Lula’s Achievement: from Neo-Liberalism to ‘Neo-Developmentalism’ (and definitely not Socialism)
Let’s start with the really obvious. The fact that it is Chatham House awarding Lula the prize for statesman of the year gives us a pretty strong clue. The members of this ‘independent’ think tank are as close to the combined wisdom of the British establishment as you can get. Behind the judgement to award this prize what one senses is a collective sigh of relief. Why so?
Again, to state the obvious, but it needs stating, any idea of a transition to socialism through the government of Lula is dead. What is very much alive is a new style of post neoliberal capitalism, capitalism with a human face. Not the Washington consensus but the post-Washington consensus, a project of government to consolidate the huge gains that capital acquired during the neoliberal onslaught whilst creating a safety net of social welfare that does enough to stave off revolt from below. I take this central point from an analysis aligned with the social movement, the study by Centro de Pesquisa e Apoio aos Trabalhadores – CEPAT, published by the IHU Instituto Humanitas Unisinos and distributed by the MST (Brazil’s Landless Movement) last week.
The IHU report gives us a clear framework to orient our discussion. I’ll summarise its main arguments. Lula’s government is performing a second silent revolution, the first being Cardoso’s brutal dismantling of state assets to put them in private hands. Between these two governments ‘nothing short of a new post-Vargas model has been constructed’. The presentation of the model is different; Cardoso was frank in his allegiance to neo-liberalism, whereas Lula’s project is presented as a reprise of the national developmental model that had its heyday thirty years ago.

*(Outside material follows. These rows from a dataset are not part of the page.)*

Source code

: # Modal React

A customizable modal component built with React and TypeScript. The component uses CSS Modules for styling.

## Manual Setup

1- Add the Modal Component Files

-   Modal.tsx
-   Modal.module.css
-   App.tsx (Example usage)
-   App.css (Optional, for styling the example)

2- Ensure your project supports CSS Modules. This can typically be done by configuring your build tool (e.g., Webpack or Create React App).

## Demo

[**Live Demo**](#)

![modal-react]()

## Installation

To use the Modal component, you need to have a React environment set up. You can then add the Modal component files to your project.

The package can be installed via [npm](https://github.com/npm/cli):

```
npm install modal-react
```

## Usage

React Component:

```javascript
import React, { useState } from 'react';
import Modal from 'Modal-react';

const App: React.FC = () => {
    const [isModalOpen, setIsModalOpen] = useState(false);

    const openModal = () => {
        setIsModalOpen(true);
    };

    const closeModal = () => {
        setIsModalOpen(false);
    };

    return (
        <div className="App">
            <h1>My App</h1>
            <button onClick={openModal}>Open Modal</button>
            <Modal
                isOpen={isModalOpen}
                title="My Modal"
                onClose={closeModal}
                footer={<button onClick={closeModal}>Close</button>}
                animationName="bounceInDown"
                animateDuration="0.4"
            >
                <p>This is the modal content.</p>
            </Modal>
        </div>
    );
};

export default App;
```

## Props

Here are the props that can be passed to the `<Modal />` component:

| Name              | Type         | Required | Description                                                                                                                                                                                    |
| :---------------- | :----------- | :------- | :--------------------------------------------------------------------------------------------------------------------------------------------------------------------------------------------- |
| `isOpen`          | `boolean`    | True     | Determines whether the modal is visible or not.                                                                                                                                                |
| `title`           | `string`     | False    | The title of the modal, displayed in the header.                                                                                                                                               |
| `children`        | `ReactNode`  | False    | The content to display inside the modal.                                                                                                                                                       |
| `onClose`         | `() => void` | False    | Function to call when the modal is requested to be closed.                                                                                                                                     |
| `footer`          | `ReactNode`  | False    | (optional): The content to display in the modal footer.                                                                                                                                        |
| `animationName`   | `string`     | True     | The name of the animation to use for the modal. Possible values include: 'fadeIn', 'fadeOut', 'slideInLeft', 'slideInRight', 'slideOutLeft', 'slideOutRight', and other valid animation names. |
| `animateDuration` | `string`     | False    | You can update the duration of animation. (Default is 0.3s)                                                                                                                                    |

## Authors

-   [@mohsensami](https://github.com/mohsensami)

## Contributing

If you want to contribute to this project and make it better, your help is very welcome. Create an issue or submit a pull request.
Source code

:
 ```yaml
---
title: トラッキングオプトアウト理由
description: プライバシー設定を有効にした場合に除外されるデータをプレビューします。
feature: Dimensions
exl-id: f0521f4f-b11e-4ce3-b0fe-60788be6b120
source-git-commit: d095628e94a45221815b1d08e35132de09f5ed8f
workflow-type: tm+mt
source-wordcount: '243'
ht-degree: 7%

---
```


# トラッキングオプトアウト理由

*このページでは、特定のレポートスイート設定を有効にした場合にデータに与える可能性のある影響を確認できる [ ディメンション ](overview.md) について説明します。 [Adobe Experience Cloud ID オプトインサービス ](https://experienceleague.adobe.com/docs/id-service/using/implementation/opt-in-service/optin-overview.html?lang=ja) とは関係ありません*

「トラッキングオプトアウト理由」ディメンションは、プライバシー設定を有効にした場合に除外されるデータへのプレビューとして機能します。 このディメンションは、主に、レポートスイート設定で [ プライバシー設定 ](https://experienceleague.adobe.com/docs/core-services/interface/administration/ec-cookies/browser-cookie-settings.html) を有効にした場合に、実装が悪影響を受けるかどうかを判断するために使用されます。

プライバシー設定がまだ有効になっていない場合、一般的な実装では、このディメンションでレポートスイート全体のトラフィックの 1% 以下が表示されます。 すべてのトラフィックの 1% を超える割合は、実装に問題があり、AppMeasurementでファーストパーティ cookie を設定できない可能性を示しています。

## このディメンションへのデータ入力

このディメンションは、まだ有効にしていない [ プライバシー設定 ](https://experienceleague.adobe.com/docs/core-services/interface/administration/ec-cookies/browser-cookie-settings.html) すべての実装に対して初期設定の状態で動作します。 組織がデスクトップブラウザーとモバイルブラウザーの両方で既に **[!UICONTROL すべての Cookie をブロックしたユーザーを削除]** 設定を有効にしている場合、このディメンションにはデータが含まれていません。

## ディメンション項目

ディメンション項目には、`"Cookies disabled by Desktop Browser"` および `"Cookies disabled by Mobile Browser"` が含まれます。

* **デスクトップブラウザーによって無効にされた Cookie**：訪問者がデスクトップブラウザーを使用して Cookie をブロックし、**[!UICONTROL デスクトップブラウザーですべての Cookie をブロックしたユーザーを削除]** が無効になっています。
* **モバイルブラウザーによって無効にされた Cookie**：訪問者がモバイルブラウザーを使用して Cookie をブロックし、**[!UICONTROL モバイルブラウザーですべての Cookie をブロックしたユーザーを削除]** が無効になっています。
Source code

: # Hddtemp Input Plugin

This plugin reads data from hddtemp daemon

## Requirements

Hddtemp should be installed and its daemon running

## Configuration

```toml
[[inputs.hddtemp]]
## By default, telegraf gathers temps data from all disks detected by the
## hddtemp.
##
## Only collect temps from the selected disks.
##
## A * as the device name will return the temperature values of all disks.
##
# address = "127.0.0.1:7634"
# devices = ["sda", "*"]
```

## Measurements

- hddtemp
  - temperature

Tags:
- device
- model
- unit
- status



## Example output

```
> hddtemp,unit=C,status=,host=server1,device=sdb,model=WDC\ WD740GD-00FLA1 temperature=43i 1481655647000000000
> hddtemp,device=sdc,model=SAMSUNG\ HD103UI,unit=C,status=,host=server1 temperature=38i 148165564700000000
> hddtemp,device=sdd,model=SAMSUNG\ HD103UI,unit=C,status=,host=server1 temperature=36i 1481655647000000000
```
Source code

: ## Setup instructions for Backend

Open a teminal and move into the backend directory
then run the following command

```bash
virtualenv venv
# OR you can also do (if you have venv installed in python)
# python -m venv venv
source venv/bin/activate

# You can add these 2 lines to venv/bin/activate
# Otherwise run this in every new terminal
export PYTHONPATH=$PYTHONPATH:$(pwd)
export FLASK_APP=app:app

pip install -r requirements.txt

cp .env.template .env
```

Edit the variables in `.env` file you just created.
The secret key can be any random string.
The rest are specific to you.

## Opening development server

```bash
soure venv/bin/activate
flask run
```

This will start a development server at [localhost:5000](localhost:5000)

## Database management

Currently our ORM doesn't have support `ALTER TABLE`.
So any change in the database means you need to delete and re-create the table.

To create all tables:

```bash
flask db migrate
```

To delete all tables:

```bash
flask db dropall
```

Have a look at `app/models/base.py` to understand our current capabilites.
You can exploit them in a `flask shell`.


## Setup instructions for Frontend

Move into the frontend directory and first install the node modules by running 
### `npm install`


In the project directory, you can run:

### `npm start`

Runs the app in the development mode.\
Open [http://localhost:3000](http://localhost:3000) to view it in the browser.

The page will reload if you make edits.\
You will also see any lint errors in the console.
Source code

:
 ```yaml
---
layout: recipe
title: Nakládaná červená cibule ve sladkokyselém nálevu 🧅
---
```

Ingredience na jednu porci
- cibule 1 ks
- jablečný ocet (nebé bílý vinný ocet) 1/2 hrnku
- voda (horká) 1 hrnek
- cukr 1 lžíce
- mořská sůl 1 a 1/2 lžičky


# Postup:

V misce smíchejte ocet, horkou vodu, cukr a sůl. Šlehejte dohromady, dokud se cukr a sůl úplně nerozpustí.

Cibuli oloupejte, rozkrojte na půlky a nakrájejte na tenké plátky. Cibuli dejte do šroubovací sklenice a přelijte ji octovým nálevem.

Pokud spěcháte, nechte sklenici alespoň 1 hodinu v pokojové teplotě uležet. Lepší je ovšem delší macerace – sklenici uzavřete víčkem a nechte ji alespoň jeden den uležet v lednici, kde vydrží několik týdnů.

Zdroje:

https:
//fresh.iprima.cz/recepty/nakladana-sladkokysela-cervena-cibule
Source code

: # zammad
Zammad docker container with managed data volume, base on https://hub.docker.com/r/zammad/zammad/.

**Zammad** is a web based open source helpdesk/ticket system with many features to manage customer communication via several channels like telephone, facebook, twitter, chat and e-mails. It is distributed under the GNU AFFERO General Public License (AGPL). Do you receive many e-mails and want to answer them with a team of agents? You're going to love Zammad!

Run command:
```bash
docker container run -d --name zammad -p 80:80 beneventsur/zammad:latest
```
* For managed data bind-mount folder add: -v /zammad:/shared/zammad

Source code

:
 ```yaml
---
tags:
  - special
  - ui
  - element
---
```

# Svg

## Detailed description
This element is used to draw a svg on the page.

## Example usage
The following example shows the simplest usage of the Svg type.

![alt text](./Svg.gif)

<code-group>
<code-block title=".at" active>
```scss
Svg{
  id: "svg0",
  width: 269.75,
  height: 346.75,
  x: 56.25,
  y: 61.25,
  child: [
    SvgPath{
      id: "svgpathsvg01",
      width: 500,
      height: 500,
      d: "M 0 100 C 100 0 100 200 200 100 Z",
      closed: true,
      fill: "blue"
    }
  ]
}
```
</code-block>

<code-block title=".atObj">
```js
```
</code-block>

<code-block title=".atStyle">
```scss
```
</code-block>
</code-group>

The Lula version of ‘developmentalism’ has two central policies: state investment in key infrastructure projects through the Programme for Accelerated Growth, and the use of state bank BNDES to strengthen private capital in certain strategic sectors. The state does not own the corporations, as it did in the Vargas period, rather it is a lever to foment giant private corporations. The policy is closer to that of Kubitschek (president between 1956 and 1961), with the state providing infrastructure and finance to domestic and foreign capital.
According to the CEPAT analysis the Lula government has become a site for the reconciliation of class struggle, absorbing the representations both of the unions and the employers. The social role of the state is especially in poverty alleviation as exemplified in the Bolsa Familia. At the same time the ‘second silent revolution’ has its external dimension with the geopolitical repositioning of Brazil. Brazil has clearly stepped beyond being the biggest player in South America to being a global player, an important protagonist in debates about the character of the world system.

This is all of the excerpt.